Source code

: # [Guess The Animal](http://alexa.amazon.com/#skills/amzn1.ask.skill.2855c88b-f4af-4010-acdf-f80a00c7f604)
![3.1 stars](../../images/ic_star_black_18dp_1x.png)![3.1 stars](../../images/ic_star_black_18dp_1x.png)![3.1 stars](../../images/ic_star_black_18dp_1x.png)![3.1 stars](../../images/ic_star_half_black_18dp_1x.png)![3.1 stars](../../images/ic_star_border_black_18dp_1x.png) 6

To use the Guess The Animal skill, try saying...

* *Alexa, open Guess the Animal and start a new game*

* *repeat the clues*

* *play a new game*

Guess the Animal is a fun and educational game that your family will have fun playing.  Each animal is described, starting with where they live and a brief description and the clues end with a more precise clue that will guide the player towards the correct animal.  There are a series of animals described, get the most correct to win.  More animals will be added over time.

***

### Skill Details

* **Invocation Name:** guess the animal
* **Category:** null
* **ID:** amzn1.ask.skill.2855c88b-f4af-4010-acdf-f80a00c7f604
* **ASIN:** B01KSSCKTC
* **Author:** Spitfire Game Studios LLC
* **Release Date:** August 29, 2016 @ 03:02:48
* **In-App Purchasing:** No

....

TASK TO COMPLETE -
Your response should be an exact copy of all the records.

RESULT FOR THIS TASK -
Source code

: # [Guess The Animal](http://alexa.amazon.com/#skills/amzn1.ask.skill.2855c88b-f4af-4010-acdf-f80a00c7f604)
![3.1 stars](../../images/ic_star_black_18dp_1x.png)![3.1 stars](../../images/ic_star_black_18dp_1x.png)![3.1 stars](../../images/ic_star_black_18dp_1x.png)![3.1 stars](../../images/ic_star_half_black_18dp_1x.png)![3.1 stars](../../images/ic_star_border_black_18dp_1x.png) 6

To use the Guess The Animal skill, try saying...

* *Alexa, open Guess the Animal and start a new game*

* *repeat the clues*

* *play a new game*

Guess the Animal is a fun and educational game that your family will have fun playing.  Each animal is described, starting with where they live and a brief description and the clues end with a more precise clue that will guide the player towards the correct animal.  There are a series of animals described, get the most correct to win.  More animals will be added over time.

***

### Skill Details

* **Invocation Name:** guess the animal
* **Category:** null
* **ID:** amzn1.ask.skill.2855c88b-f4af-4010-acdf-f80a00c7f604
* **ASIN:** B01KSSCKTC
* **Author:** Spitfire Game Studios LLC
* **Release Date:** August 29, 2016 @ 03:02:48
* **In-App Purchasing:** No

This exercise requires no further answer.